Disclaimer: I try to tell you his stories by my memory, so don’t quote me.
All photos copyrighted dehk © 2011
Mel is an older guy that lives up the road from me for years, but I never met him until last year he came down to my house and looking for someone to plow his driveway in the winter. Eventually I also cut the grass at his house and fixing the roof. I never really talk to him that much, it’s the usual “how are you doing today” at the most. That all ends until one day he asked me to come up and help him move some stuff around since he’s trying to sell the house and move.
Carol his caretaker just had surgery she cannot move heavy stuff around, so i went up there, changed couple light bulbs for him, and he instructed me to move some totes out from the closet to the sun room. Between the two rooms, is the dining room. There is a little display case hanging on the wall with different medals. Inside the case, there is a paper saying
” To all who shall….. This is To certify that the president of the united states of america has awarded the Purple heart, Established by … To Private First Class Mel Pitt United States Army, for Wounds received in Action France August 1944″
I didn’t really want to stop and look at it, I felt like it was really none of my business. So what I did was, every time i move a tote outta there, I will continue reading the papers and look at the medals. I was really amazed by all the medals and ribbons, but i kept my mouth shut, until later that night when we were making small talks outside the garage. At first we were talking about trains, he used to have a train room in his garage with model trains, but he packed them all up by then. Then I try to test the water by saying, “hey I noticed you have a purple heart hanging on the wall from WWII, man you don’t see something like that everyday.” His replied was “Yes” “And now, about that train….” . I figured he might not want to talk about it, So I never really tried to ask since then.
Little do i know, I ended up going up there almost once every one of two weeks, sometimes more often. He started to tell me stories about his life. I am not here to tell you his whole life story, but here are some interesting except. He was born in Chicago, IL in 1924.

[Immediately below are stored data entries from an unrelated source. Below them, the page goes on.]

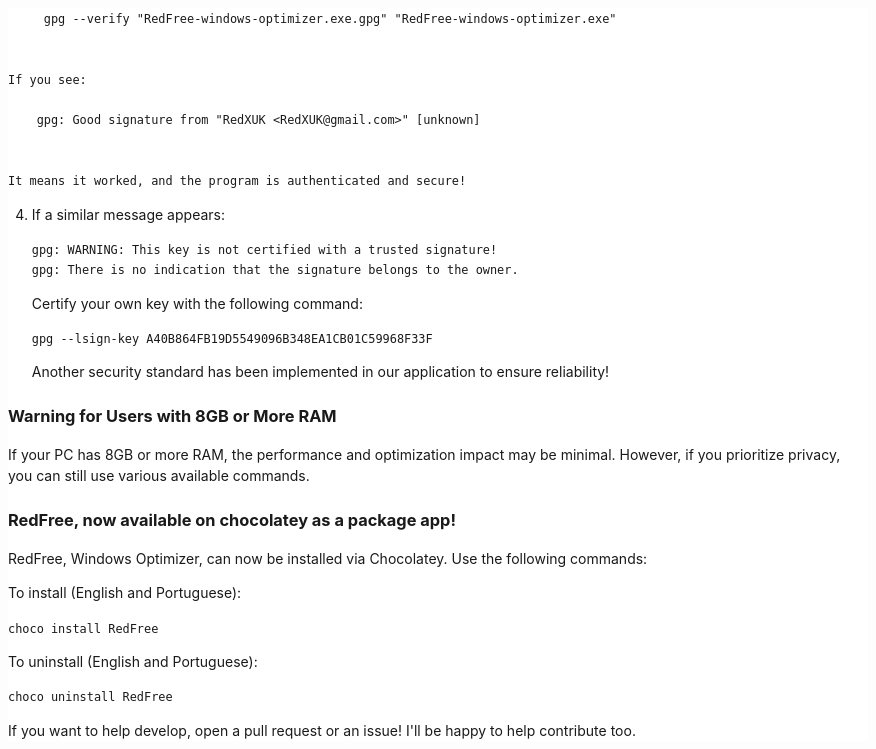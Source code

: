          gpg --verify "RedFree-windows-optimizer.exe.gpg" "RedFree-windows-optimizer.exe"
        
    
    If you see:
    
        gpg: Good signature from "RedXUK <RedXUK@gmail.com>" [unknown]
        
    
    It means it worked, and the program is authenticated and secure!
    
4.  If a similar message appears:
    
        gpg: WARNING: This key is not certified with a trusted signature!
        gpg: There is no indication that the signature belongs to the owner.
        
    
    Certify your own key with the following command:
    
        gpg --lsign-key A40B864FB19D5549096B348EA1CB01C59968F33F
        
    
    Another security standard has been implemented in our application to ensure reliability!
    

### Warning for Users with 8GB or More RAM

If your PC has 8GB or more RAM, the performance and optimization impact may be minimal. However, if you prioritize privacy, you can still use various available commands.

### RedFree, now available on chocolatey as a package app!

RedFree, Windows Optimizer, can now be installed via Chocolatey. Use the following commands:

To install (English and Portuguese):

    choco install RedFree
    

To uninstall (English and Portuguese):

    choco uninstall RedFree
    

If you want to help develop, open a pull request or an issue! I'll be happy to help contribute too.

Story of learning how to weld,
He worked on a pipeline for his uncle in the summer while he’s in school, and that’s where to learned how to weld. He told me basically he’s cleaning up behind the welders at that job. And at lunch time he will practice welding instead of going to eat. One day one of the welders asked him If he really want to know how to weld, he ended up teaching him how during lunch time. He got so good that he’s trying to get a welding job in a factory later on. When he went for the interview, the guy said to Mel “So you think you’re a welder huh”. Mel replied “Well your ad said you wanted a welder and I can weld” . “Alright Smart ass go weld that bracket up there by the ceiling” Mel went on a welded the bracket up on the wall, and then he start hanging onto the bracket with his hand , and said “How long you want me to hang up here for” the guy replied “Yes you got the job you smart ass”.
The Purple Heart Medal.
“Damn German dropped a bomb right above my head and it blew one of my ear out, this side it’s completely empty, it got no guts in there” And later on he explained to me how he got frost bite on his feet up to his ankles also.
My favorite story.
Here’s my favorite story, is about him almost getting court marshaled. He got a flat tire on his jeep in a convoy. His sergeant let another guy stayed with Mel but its going to take an hour to get another tire back. Well, where he got a flat, is right next to a German Brewery. Right, what are the odds. Mel said that place is very beautiful, and it got a little pound in the middle and you can drive around it and stuff. Well while they are waiting for the tire, Mel and the other guy decided to go into the brewery. He went into a barn like building and some guy was sweeping the floor, he asked where he can get some schnapps and the guy led him upstairs. Upstairs there sits a man behind a table. Mel said “Schnapps”, the guy said “Nein”. It went back and forth for the same question and answers about 3 times. Right at this moment while he’s telling the story, he looked at me with a smile, and asked me “You know what a Thomson sub-machine gun is?” I said yeah. And He said, “Right when the guy said Nein the third time, I went bang bang bang bang…. (he was doing the motion of shooting a circle around) . So yes, he shot in a half circle around the guy behind the desk. After that, he guy pressed a button on his desk. And it reveals all kinds of imported top shelf liquor and barrels of different booze including the schnapps. They proceed to load up the jeep with the flat with schnapps, and when the other jeep comes, of coz, they loaded up some more. Now by this time, every body else is pretty drunk. Mel told me he wasn’t that drunk. He said the other guy who drove the other jeep was really drunk, he decided to drive through the pound and stuff. Now of cause, when they got back, the colonel was really mad that he got everybody drunk, almost got court marshaled for it but didn’t. And than later he added, well the guy behind the desk could have turned me in to, i am lucky that he didn’t.
Working for the bank.
When he got back from the army he started buying and fixing repossessed cars. He bought, fixed up, and sold 36 cars in 30 days the bank decided to hire him and head that department.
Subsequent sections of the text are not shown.